Late June. The garden is in full production mode — tomatoes not ready yet but the squash and cucumbers are coming in, and the herbs are thick and fragrant, the basil especially, growing like it's trying to prove something. Made caprese salad from the first cherry tomatoes — tiny, red, burst-in-your-mouth sweet — sliced and layered with fresh mozzarella and basil leaves and olive oil and a pinch of salt. Not Appalachian food. Not Betty's food. But good food, honest food, food that respects the ingredient the way Betty taught me to respect ingredients, and respect doesn't belong to one cuisine, it belongs to all of them.

Clay and Sarah are official. That's what Clay called it — official — which is a word I've never heard Clay use for a relationship because Clay has never had a relationship that lasted long enough to require a word. He brought her to Sunday dinner and she sat at the table and ate my cornbread and laughed at something Connie said and looked at Clay with a look I recognized because I've seen it on Connie's face for thirty-three years — the look of a woman who knows exactly who she's looking at, flaws and all, and is choosing him anyway. Choosing him on purpose. That's the look. The choosing look.

Drove to Evarts Saturday. Betty's garden is smaller this year — she couldn't plant as much, the bending harder, the getting-up harder. But she has tomatoes and beans and squash and the garden is tidy because Betty does not allow untidy gardens the way she does not allow untidy kitchens or untidy grandchildren. I weeded for her and she sat in a lawn chair and supervised, which is what Betty calls sitting and watching and commenting on every weed I pull and every row I miss.
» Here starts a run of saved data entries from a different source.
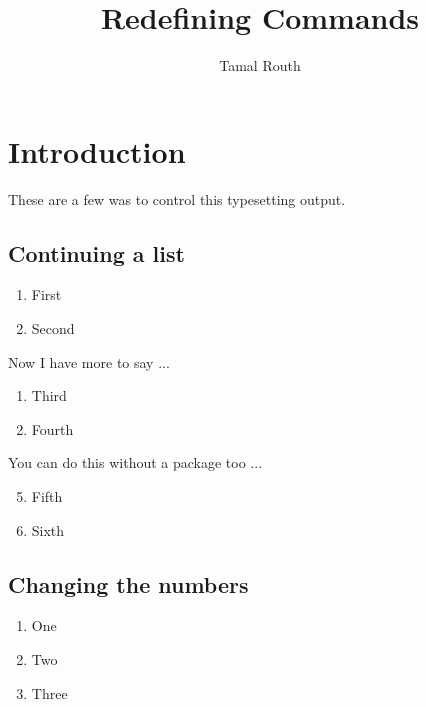 \documentclass{article}
\title{Redefining Commands}
\author{Tamal Routh}
\begin{document}
\maketitle

\section{Introduction}

These are a few was to control this typesetting output.

\subsection{Continuing a list}

\begin{enumerate}

 \item First
 
 \item Second
 
\end{enumerate}


Now I have more to say ...

\begin{enumerate}[resume]

 \item Third
 
 \item Fourth
 
\end{enumerate}

You can do this without a package too ...

\begin{enumerate}

\setcounter{enumi}{4}

 \item Fifth
 
 \item Sixth
 
\end{enumerate}

\subsection{Changing the numbers}

\renewcommand{\theenumi}{\Alph{enumi}}

\begin{enumerate}
 \item One
 
 \item Two
 
 \item Three
 
\end{enumerate}
\end{document}
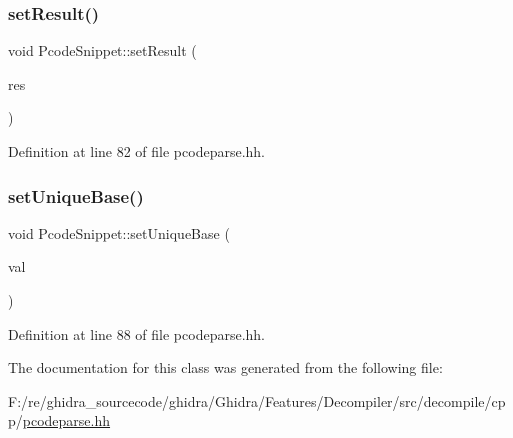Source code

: \mbox{\label{class_pcode_snippet_a55276b8350568981fb7812b0e49a9ced}} 
\subsubsection{\texorpdfstring{setResult()}{setResult()}}
{\footnotesize\ttfamily void Pcode\+Snippet\+::set\+Result (\begin{DoxyParamCaption}\item[{\mbox{\hyperlink{class_construct_tpl}{Construct\+Tpl}} $\ast$}]{res }\end{DoxyParamCaption})\hspace{0.3cm}{\ttfamily [inline]}}



Definition at line 82 of file pcodeparse.\+hh.

\mbox{\label{class_pcode_snippet_a017937876cfc1862f422d9b2f493cf9d}} 
\subsubsection{\texorpdfstring{setUniqueBase()}{setUniqueBase()}}
{\footnotesize\ttfamily void Pcode\+Snippet\+::set\+Unique\+Base (\begin{DoxyParamCaption}\item[{\mbox{\hyperlink{types_8h_a2db313c5d32a12b01d26ac9b3bca178f}{uintb}}}]{val }\end{DoxyParamCaption})\hspace{0.3cm}{\ttfamily [inline]}}



Definition at line 88 of file pcodeparse.\+hh.



The documentation for this class was generated from the following file\+:\begin{DoxyCompactItemize}
\item 
F\+:/re/ghidra\+\_\+sourcecode/ghidra/\+Ghidra/\+Features/\+Decompiler/src/decompile/cpp/\mbox{\hyperlink{pcodeparse_8hh}{pcodeparse.\+hh}}\end{DoxyCompactItemize}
The caprese that afternoon reminded me that the best summer food is barely a recipe at all — it’s just paying attention to what’s good. Fattoush does exactly that: it’s built for the season when the herbs are thick and pushy and the cucumbers are coming in faster than you can eat them, which is exactly where my garden is right now. Betty never made it, but she’d understand it immediately, because the whole point of the dish is the same point she’s been making for eighty-something years — start with something honest and don’t ruin it.

Fattoush Salad

Prep Time: 15 min | Cook Time: 10 min | Total Time: 25 min | Servings: 4

Ingredients

  • 2 pita breads, torn into bite-sized pieces
  • 3 tablespoons olive oil, divided
  • 1/2 teaspoon sumac, plus more for serving
  • 1/4 teaspoon salt, divided
  • 1 pint cherry tomatoes, halved
  • 1 English cucumber, quartered lengthwise and sliced
  • 4 radishes, thinly sliced
  • 4 green onions, thinly sliced
  • 1 cup fresh flat-leaf parsley leaves, roughly chopped
  • 1/2 cup fresh mint leaves, roughly chopped
  • 1 romaine heart, chopped
  • 3 tablespoons fresh lemon juice
  • 1 tablespoon red wine vinegar
  • 1 small garlic clove, minced
  • 1/4 teaspoon dried oregano
  • Freshly ground black pepper, to taste

Instructions

  1. Toast the pita. Preheat oven to 375°F. Toss torn pita pieces with 1 tablespoon olive oil, 1/4 teaspoon sumac, and a pinch of salt. Spread on a baking sheet and bake 8–10 minutes, turning once, until golden and crisp. Set aside to cool.
  2. Make the dressing. In a small bowl, whisk together the remaining 2 tablespoons olive oil, lemon juice, red wine vinegar, minced garlic, remaining 1/4 teaspoon sumac, oregano, remaining salt, and several grinds of black pepper. Taste and adjust seasoning.
  3. Assemble the salad. In a large bowl, combine the romaine, cherry tomatoes, cucumber, radishes, and green onions. Add the parsley and mint and toss gently to distribute the herbs throughout.
  4. Dress and toss. Drizzle the dressing over the salad and toss to coat evenly. Add the toasted pita chips and toss once more, lightly, so the chips stay mostly crisp.
  5. Serve immediately. Transfer to a platter or serve straight from the bowl. Finish with an extra pinch of sumac over the top.

Nutrition (per serving)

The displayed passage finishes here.